8 Dzisiaj również możemy spotykać się z szyderstwami i oskarżeniami — w szkole, w pracy czy nawet w domu. W takich sytuacjach często najlepiej jest trzymać się biblijnej zasady: „Jest (...) czas milczenia” (Kaznodziei 3:1, 7). Podobnie jak Nehemiasz, nie próbujemy odcinać się ostrymi słowami (Rzymian 12:17). Modlimy się i ufamy Bogu, który obiecał: „Ja odpłacę” (Rzymian 12:19; 1 Piotra 2:19, 20). Dzięki temu nie pozwalamy naszym wrogom odciągnąć nas od duchowego dzieła, które musi być wykonywane — od głoszenia dobrej nowiny o Królestwie i czynienia uczniów (Mateusza 24:14; 28:19, 20). Za każdym razem, gdy mimo sprzeciwu bierzemy w nim udział, przejawiamy tego samego ducha co wierny Nehemiasz.

‛Wybijemy was’

9. Jaką formę przybrał sprzeciw wrogów i jak postąpił Nehemiasz?

9 Gdy w czasach Nehemiasza wrogowie religii prawdziwej usłyszeli, iż „naprawa murów Jerozolimy posunęła się naprzód”, postanowili chwycić za miecz, by „walczyć przeciwko Jerozolimie”. Żydom sytuacja wydawała się beznadziejna. Na północy mieszkali Samarytanie, na wschodzie Ammonici, na południu Arabowie, a na zachodzie Aszdodyci. Jerozolima była więc otoczona przez nieprzyjaciół. Budowniczowie pozornie znaleźli się w potrzasku. Co mieli począć? Nehemiasz napisał: „Modliliśmy się jednak do naszego Boga”. Przeciwnicy grozili: „Wybijemy ich i zatrzymamy tę pracę”. Nehemiasz polecił wtedy budowniczym bronić miasta „mieczami, dzidami i łukami”. Oczywiście z ludzkiego punktu widzenia garstka Żydów nie zdołałaby się przeciwstawić potężnym siłom wroga, ale Nehemiasz gorąco zachęcał rodaków: „Nie bójcie się ich. Pamiętajcie o Jehowie, wielkim i napawającym lękiem” (Nehemiasza 4:7-9, 11, 13, 14).

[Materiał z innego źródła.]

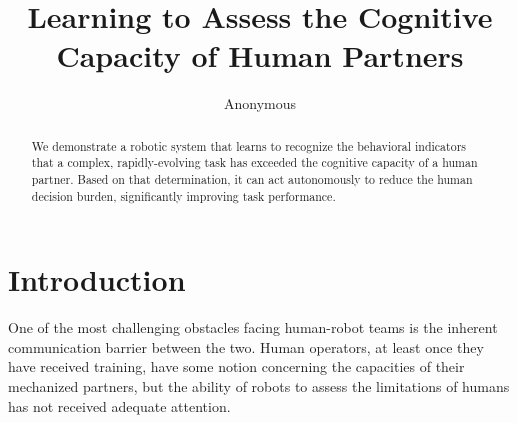 \documentclass{sig-alternate}
\begin{document}
\title{Learning to Assess the Cognitive Capacity of Human Partners}


\author{
%
\alignauthor
Anonymous\\
}

\maketitle
\begin{abstract} 
We demonstrate a robotic system that learns to recognize the
behavioral indicators that a complex, rapidly-evolving task has
exceeded the cognitive capacity of a human partner.  Based on that
determination, it can act autonomously to reduce the human decision
burden, significantly improving task performance.
\end{abstract}




\section{Introduction}
One of the most challenging obstacles facing human-robot teams is the
inherent communication barrier between the two. Human operators, at
least once they have received training, have some notion concerning
the capacities of their mechanized partners, but the ability of robots
to assess the limitations of humans has not received adequate
attention.
\end{document}
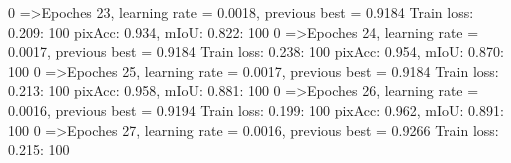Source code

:   0%
=>Epoches 23, learning rate = 0.0018,                 previous best = 0.9184
Train loss: 0.209: 100%
pixAcc: 0.934, mIoU: 0.822: 100%
  0%
=>Epoches 24, learning rate = 0.0017,                 previous best = 0.9184
Train loss: 0.238: 100%
pixAcc: 0.954, mIoU: 0.870: 100%
  0%
=>Epoches 25, learning rate = 0.0017,                 previous best = 0.9184
Train loss: 0.213: 100%
pixAcc: 0.958, mIoU: 0.881: 100%
  0%
=>Epoches 26, learning rate = 0.0016,                 previous best = 0.9194
Train loss: 0.199: 100%
pixAcc: 0.962, mIoU: 0.891: 100%
  0%
=>Epoches 27, learning rate = 0.0016,                 previous best = 0.9266
Train loss: 0.215: 100%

10. (a) Dlaczego sytuacja wrogów Nehemiasza nagle się zmieniła? (b) Jakie kroki roztropnie przedsięwziął Nehemiasz?

10 Nagle sytuacja się zmieniła. Przeciwnicy zrezygnowali z ataku. Dlaczego? Nehemiasz napisał: „Prawdziwy Bóg zniweczył ich zamiar”. Nehemiasz wiedział jednak, że wrogowie wciąż są dla nich zagrożeniem. Dlatego roztropnie zmienił metody działania. Polecił, by od tej pory „każdy jedną ręką wykonywał pracę, a drugą trzymał pocisk”. Wyznaczył też strażnika, który by w razie napaści „dął w róg”, ostrzegając budowniczych. Co ważniejsze, Nehemiasz zapewniał lud: „Nasz Bóg będzie walczył za nas” (Nehemiasza 4:15-20). Pokrzepieni i przygotowani do obrony, robotnicy nie przerywali pracy. Czego uczą nas te doniesienia?

11. Dzięki czemu nasi bracia wytrwale głoszą mimo zakazów i jak zwyciężają zło dobrem?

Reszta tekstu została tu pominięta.